Em suas alucinações guerreiras, O’Reilly antevê uma Glória Hernandez sucedendo a Barack Obama.
Além de hispânica, mulher!
Os Estados Unidos seriam assaltados pelos de fala espanhola, ainda por cima mais dispostos à procriação.
Na seqüência – quem sabe? – um asiático, o primeiro de olhos espichados na Casa Branca. O jeito, talvez, na visão de O’ Reilly, seria adotar a linha de Ronald Reagan em relação à “contenção do comunismo” nas guerrilhas centro-americanas dos anos 80.
O grito do “guerreiro cultural” é “Não passarão!”
– ironicamente lançado nos anos 30, durante a Revolução Espanhola, por uma mulher republicana, logo anti- franquista, logo de esquerda.

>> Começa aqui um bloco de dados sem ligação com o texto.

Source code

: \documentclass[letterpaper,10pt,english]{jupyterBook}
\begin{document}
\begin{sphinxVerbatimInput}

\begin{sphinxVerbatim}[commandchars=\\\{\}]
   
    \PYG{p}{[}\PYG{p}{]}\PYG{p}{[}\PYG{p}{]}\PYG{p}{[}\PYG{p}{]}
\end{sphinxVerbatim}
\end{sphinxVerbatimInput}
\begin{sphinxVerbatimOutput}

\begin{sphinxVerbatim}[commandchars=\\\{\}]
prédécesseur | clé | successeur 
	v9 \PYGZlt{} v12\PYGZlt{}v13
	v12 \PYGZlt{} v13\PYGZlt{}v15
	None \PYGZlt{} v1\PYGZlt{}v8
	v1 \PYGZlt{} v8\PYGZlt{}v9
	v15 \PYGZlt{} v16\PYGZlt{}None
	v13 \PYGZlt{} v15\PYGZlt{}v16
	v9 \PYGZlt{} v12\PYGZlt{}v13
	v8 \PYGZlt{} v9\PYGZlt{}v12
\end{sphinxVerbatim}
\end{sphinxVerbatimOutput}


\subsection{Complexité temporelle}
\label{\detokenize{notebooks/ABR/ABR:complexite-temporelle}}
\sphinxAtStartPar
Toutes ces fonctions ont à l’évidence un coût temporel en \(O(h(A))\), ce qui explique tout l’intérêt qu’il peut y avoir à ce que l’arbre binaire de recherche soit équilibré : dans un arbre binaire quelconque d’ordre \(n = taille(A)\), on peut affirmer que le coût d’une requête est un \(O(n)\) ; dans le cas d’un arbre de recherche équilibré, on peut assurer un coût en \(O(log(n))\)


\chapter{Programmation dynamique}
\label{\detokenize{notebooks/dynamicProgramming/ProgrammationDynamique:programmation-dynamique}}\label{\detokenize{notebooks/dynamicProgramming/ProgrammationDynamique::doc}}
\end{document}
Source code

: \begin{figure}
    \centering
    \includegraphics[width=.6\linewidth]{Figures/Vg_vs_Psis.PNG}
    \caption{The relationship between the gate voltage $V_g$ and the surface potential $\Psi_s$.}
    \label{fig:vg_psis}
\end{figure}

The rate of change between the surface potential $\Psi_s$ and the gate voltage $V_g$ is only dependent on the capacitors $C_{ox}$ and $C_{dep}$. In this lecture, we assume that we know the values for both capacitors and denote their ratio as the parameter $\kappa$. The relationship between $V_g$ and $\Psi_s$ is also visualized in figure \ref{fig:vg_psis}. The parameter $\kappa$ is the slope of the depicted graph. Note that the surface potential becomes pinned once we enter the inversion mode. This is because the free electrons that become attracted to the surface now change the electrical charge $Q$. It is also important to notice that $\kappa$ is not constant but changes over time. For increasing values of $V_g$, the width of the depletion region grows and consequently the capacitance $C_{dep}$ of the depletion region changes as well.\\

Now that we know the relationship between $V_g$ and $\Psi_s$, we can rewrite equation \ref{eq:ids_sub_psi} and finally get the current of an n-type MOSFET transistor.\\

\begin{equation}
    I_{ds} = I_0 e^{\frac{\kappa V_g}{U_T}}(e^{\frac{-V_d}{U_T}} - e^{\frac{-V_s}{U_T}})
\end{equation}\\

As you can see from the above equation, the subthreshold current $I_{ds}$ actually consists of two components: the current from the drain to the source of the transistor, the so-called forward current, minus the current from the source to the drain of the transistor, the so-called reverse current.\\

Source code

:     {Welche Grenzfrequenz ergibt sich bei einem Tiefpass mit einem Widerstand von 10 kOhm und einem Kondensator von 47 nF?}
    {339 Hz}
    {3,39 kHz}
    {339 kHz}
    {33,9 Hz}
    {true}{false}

Dois outros assuntos emergem nesse campo de batalha: a pena de morte e o porte de armas de fogo. Há uma campanha mundial, com origem na ONU, contra a pena de morte, proibida nos países da União Européia (UE), cujo way of life horroriza os guerreiros culturais dos Estados Unidos.
A pena de morte, por exemplo, é um dos dispositivos que dificultam a admissão da Turquia na UE. Em porte de armas de fogo, os liberais sofreram duro revés com decisão recente da Corte Suprema de ressuscitar velhíssimos dispositivos, datados da época do faroeste. Uma revisão só será possível se Obama conseguir alterar a composição do mais alto tribunal dos Estados Unidos, hoje com maioria conservadora.